Olivia scheduled the audition for a Friday afternoon, still at the church, but when others were around. At the audition, the director played some notes on the piano and asked Olivia to sing them. Sing. Not play the violin. Olivia sang and the director told her she was tone deaf. She’s not. Then she played and he told her her tonality was off and her rhythm was off. It wasn’t. He told her to come back in a few semesters. “Mom,” Olivia said. “He didn’t say one positive thing.”
Strike three. And she won’t be back in a few semesters.
Olivia was crushed. “I guess I’m not as good as I thought I was,” she said, all the positive words she’s ever heard, all the praise, all the honest and helpful critique, all her lessons, everything, going right out the window.
Mama Bear here had to pretty much sit on her hands. Nothing I could do would likely change this guy’s mind, his heart, or his attitude.
But I put my head together with Olivia’s private instructor, who was just as horrified and angry as I was. With some research, we found the Wisconsin Intergenerational Orchestra. I cautiously emailed the director. What I received back was phenomenal enthusiasm and a “Send her! Send her! Send her!”
This last Tuesday, Olivia walked in to her first rehearsal. It was her first time in a group setting since she graduated from high school two years ago. She spoke quietly to the director, who welcomed her.
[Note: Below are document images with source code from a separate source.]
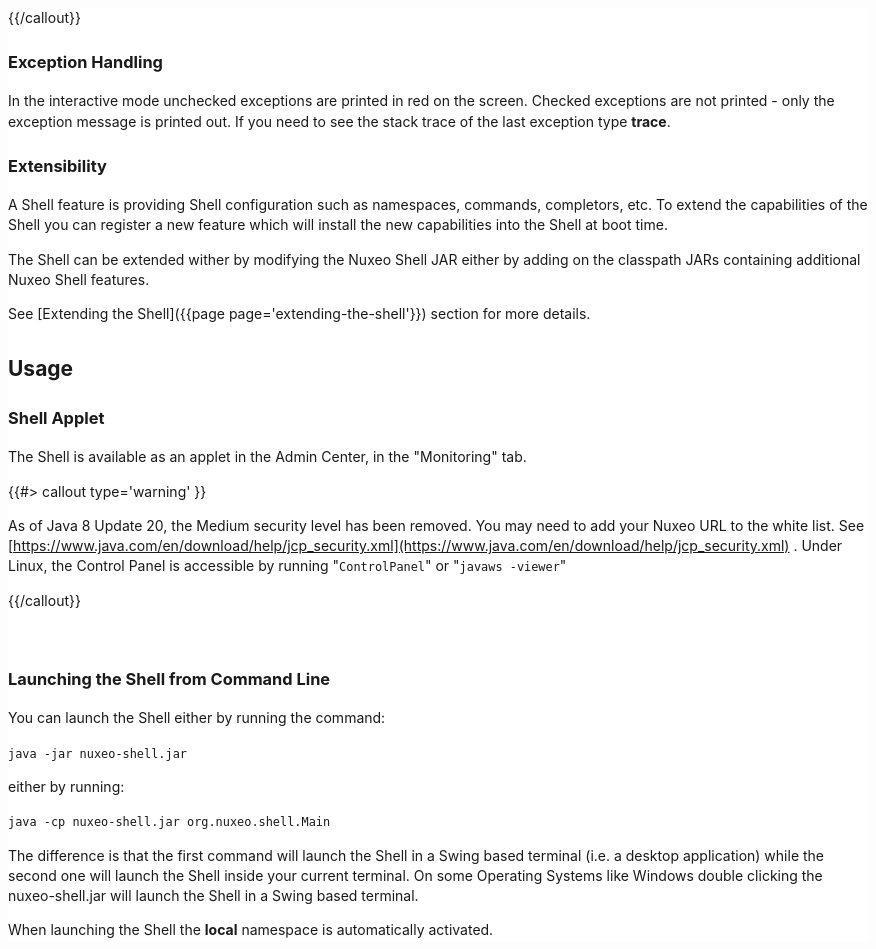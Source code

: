 {{/callout}}

### Exception Handling

In the interactive mode unchecked exceptions are printed in red on the screen. Checked exceptions are not printed - only the exception message is printed out. If you need to see the stack trace of the last exception type **trace**.

### Extensibility

A Shell feature is providing Shell configuration such as namespaces, commands, completors, etc. To extend the capabilities of the Shell you can register a new feature which will install the new capabilities into the Shell at boot time.

The Shell can be extended wither by modifying the Nuxeo Shell JAR either by adding on the classpath JARs containing additional Nuxeo Shell features.

See [Extending the Shell]({{page page='extending-the-shell'}}) section for more details.

## Usage

### Shell Applet

The Shell is available as an applet in the Admin Center, in the "Monitoring" tab.

{{#> callout type='warning' }}

As of Java 8 Update 20, <span class="bodytext">the Medium security level has been removed</span>. You may need to add your Nuxeo URL to the white list.
See [https://www.java.com/en/download/help/jcp_security.xml](https://www.java.com/en/download/help/jcp_security.xml) . Under Linux, the Control Panel is accessible by running "`ControlPanel`" or "`javaws -viewer`"

{{/callout}}

&nbsp;

### Launching the Shell from Command Line

You can launch the Shell either by running the command:

```
java -jar nuxeo-shell.jar
```

either by running:

```
java -cp nuxeo-shell.jar org.nuxeo.shell.Main
```

The difference is that the first command will launch the Shell in a Swing based terminal (i.e. a desktop application) while the second one will launch the Shell inside your current terminal.
On some Operating Systems like Windows double clicking the nuxeo-shell.jar will launch the Shell in a Swing based terminal.

When launching the Shell the **local** namespace is automatically activated.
And by the time she left, Olivia was sitting second chair in the first violin section.
While she was there, I was teaching a class, but I was watching the clock. I knew when Olivia arrived, when she sat down, when she played. And then I ran upstairs and got to my computer just as she got back to her dorm room. “How was it?” I asked. “How did you do?”
“Mama,” Olivia said. “I loved it.”
Bam. Home run. Her doubts disappeared and it was the jerk who flew out the window, to fall a bajillion stories down, out of my daughter’s life forever.
Oh, what he missed.
And yes, that helps. Despite. Anyway.